_WHAT IS BEING ASKED_:
List all lines of the data containing the word "Sciences".

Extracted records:
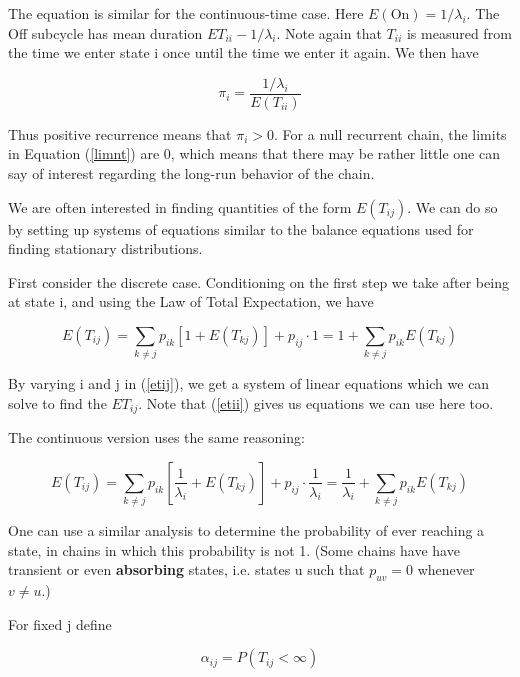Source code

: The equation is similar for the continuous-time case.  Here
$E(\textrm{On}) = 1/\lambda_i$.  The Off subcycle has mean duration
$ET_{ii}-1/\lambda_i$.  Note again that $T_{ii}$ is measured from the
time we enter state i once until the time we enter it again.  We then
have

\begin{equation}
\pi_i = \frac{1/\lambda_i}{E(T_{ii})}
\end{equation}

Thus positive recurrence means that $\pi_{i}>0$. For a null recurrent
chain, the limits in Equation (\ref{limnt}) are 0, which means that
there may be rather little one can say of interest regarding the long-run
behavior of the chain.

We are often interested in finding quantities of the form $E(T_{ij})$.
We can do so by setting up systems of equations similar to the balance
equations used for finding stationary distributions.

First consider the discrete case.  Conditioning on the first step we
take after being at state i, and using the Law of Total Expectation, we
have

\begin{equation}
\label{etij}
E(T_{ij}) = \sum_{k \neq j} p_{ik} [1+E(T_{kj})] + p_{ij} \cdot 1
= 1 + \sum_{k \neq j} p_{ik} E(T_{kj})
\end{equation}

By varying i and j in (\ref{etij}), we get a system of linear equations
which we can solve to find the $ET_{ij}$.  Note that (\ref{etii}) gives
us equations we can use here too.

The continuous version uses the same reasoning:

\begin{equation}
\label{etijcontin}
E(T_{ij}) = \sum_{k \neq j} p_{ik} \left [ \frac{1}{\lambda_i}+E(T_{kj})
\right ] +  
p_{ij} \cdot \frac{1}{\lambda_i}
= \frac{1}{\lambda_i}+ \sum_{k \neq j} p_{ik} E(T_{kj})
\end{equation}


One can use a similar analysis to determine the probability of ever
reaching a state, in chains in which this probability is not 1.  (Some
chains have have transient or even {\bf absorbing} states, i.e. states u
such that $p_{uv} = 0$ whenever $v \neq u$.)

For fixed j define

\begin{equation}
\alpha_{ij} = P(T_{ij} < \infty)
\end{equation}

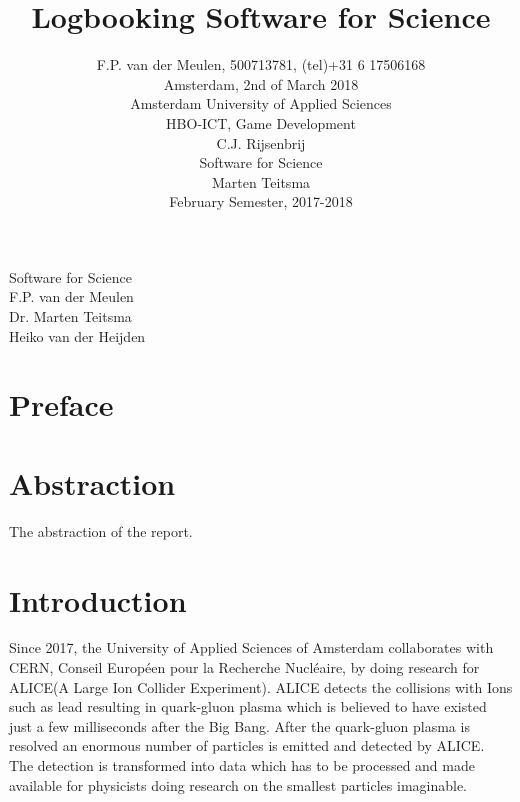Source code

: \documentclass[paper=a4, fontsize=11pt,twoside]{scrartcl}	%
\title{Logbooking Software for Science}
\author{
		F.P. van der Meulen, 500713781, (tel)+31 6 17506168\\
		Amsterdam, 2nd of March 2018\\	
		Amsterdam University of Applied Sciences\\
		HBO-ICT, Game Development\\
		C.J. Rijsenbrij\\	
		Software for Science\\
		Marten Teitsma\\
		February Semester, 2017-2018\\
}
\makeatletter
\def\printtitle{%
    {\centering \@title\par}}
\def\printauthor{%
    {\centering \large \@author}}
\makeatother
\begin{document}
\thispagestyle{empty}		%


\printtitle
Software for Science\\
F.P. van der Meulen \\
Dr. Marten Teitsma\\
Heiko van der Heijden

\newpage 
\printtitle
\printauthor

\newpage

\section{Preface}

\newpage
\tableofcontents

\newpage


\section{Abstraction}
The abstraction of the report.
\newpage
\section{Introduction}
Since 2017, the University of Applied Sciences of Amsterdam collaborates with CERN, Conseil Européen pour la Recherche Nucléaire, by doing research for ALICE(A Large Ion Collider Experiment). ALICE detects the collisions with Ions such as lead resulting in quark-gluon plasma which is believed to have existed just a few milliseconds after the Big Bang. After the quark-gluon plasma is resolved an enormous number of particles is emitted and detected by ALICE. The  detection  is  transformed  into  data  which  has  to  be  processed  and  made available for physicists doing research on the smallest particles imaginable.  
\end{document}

--

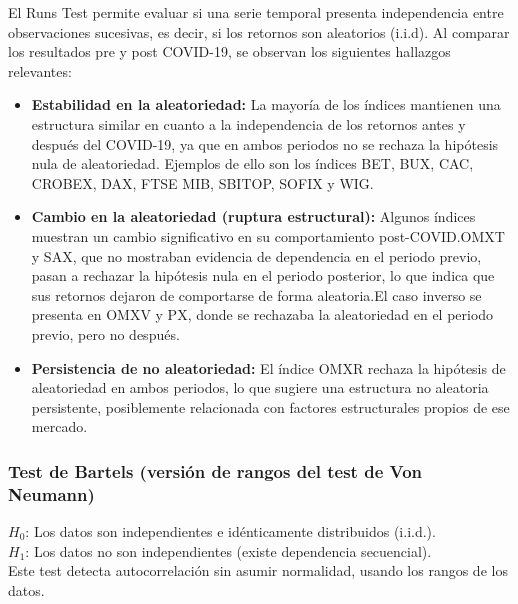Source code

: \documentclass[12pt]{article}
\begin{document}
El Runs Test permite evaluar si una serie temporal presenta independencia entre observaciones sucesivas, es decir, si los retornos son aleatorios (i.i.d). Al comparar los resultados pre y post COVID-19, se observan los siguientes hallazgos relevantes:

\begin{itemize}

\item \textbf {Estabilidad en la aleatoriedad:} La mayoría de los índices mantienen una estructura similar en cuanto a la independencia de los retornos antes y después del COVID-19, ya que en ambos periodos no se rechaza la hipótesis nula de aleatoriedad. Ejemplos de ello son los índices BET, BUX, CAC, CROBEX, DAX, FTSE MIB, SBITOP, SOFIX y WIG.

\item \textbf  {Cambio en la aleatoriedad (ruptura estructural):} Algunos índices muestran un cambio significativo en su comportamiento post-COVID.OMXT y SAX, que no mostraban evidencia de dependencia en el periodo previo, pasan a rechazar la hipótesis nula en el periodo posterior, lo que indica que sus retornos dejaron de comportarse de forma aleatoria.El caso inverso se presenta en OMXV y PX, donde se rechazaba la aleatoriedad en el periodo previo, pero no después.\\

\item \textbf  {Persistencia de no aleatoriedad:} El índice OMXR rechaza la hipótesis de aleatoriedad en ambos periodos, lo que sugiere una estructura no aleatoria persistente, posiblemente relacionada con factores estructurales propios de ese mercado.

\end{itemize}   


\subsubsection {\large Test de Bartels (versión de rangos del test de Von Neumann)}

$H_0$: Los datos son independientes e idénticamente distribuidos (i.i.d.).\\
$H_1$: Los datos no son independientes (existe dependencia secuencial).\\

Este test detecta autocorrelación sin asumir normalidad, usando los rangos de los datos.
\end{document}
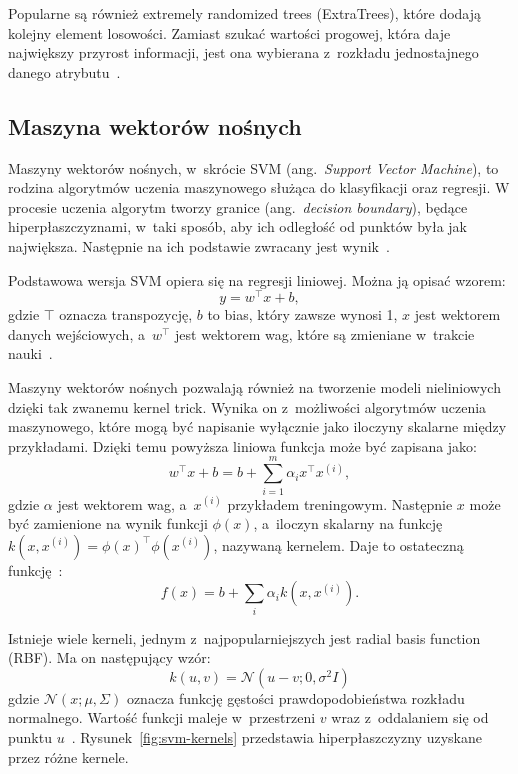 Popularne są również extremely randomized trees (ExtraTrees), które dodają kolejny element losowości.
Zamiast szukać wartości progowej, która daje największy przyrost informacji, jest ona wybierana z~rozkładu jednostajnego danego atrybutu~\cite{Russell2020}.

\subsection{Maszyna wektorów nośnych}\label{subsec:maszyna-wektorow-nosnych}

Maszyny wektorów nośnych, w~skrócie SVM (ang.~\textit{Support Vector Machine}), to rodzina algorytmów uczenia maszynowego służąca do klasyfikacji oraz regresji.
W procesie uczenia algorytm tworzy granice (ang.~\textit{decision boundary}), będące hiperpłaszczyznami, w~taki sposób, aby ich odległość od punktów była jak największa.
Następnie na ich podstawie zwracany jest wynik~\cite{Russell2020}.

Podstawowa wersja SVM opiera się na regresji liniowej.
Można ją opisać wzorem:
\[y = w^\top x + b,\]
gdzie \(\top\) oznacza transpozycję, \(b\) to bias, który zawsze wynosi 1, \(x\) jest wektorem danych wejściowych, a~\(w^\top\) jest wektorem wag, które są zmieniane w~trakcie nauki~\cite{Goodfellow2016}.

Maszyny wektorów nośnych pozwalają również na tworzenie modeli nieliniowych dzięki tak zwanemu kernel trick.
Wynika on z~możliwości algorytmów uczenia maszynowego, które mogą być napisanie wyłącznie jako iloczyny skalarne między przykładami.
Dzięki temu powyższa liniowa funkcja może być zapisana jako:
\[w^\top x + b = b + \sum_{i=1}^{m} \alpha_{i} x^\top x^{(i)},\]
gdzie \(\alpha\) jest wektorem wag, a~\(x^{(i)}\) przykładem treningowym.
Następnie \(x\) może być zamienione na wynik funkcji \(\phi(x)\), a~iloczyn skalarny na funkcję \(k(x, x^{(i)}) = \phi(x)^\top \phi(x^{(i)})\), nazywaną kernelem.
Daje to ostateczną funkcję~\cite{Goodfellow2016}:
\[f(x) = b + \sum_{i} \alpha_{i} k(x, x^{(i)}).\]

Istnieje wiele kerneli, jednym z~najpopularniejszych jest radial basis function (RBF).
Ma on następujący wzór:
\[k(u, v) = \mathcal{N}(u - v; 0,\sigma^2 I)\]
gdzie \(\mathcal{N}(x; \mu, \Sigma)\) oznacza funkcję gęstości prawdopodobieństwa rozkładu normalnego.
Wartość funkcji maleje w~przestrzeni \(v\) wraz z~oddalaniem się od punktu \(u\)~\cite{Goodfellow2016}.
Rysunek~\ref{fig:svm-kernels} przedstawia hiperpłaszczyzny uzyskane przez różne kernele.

---

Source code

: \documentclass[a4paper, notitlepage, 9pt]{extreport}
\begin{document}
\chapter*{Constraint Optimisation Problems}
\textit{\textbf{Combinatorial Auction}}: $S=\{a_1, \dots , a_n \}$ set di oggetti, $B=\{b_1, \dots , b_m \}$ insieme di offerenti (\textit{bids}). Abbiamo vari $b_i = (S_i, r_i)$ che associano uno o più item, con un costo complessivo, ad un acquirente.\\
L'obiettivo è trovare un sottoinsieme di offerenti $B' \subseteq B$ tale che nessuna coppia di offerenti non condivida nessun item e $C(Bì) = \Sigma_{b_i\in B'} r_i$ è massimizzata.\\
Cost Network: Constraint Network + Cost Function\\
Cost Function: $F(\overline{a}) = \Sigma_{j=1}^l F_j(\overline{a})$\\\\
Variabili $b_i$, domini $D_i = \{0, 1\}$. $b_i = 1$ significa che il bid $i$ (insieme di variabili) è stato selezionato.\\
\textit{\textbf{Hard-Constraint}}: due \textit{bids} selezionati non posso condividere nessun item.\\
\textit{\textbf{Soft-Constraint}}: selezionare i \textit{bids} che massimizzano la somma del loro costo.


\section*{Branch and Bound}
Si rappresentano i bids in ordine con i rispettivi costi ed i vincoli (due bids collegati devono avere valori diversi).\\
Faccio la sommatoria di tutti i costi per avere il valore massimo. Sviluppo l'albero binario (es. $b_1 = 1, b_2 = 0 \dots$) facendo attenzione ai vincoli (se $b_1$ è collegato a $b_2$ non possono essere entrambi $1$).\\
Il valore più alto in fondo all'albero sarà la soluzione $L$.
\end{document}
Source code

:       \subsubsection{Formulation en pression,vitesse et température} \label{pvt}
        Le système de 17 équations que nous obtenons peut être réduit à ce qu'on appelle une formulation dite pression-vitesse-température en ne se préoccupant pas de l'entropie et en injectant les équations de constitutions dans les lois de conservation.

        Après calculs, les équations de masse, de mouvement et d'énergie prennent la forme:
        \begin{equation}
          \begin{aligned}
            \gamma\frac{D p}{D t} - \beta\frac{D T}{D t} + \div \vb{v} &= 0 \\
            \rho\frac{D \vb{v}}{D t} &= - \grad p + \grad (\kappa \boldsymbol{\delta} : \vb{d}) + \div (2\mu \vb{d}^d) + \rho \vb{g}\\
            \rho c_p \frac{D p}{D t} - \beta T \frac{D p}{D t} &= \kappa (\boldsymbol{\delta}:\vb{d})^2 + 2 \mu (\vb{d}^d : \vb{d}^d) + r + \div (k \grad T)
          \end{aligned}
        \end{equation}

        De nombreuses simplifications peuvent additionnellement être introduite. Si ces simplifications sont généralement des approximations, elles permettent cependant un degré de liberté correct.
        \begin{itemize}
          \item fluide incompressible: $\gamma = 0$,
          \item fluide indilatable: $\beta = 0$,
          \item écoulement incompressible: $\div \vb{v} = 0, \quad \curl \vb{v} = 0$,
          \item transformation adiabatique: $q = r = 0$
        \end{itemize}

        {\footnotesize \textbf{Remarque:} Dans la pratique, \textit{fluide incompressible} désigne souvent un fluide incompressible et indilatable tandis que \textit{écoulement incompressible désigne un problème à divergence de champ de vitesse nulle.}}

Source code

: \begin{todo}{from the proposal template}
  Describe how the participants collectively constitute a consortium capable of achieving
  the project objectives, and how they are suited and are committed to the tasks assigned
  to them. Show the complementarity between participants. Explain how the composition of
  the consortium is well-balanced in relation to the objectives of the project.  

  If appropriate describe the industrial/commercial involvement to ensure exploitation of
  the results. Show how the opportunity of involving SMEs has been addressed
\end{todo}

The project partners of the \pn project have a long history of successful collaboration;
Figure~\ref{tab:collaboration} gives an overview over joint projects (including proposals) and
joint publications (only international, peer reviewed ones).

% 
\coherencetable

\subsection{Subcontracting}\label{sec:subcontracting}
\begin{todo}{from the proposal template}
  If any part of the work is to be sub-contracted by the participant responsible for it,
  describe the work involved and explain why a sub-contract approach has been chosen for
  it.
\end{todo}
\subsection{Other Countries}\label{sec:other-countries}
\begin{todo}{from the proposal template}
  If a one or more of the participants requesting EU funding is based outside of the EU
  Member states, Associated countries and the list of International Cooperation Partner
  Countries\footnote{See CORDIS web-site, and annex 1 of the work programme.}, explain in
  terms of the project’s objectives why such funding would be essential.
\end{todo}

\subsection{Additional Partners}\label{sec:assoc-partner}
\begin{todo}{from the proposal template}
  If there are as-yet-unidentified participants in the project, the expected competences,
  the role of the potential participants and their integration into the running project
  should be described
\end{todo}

_OUTPUT_:
		Amsterdam University of Applied Sciences\\
Since 2017, the University of Applied Sciences of Amsterdam collaborates with CERN, Conseil Européen pour la Recherche Nucléaire, by doing research for ALICE(A Large Ion Collider Experiment). ALICE detects the collisions with Ions such as lead resulting in quark-gluon plasma which is believed to have existed just a few milliseconds after the Big Bang. After the quark-gluon plasma is resolved an enormous number of particles is emitted and detected by ALICE. The  detection  is  transformed  into  data  which  has  to  be  processed  and  made available for physicists doing research on the smallest particles imaginable.  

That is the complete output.